### WORK REQUIRED:
Would you print all of the entries exactly, please, but without their pictures?
*****
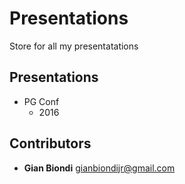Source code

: # Presentations
Store for all my presentatations

## Presentations
- PG Conf
  - 2016

## Contributors
* **Gian Biondi** <gianbiondijr@gmail.com>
*****
### EXERCISE SOLUTION:
Source code

: # Presentations
Store for all my presentatations

## Presentations
- PG Conf
  - 2016

## Contributors
* **Gian Biondi** <gianbiondijr@gmail.com>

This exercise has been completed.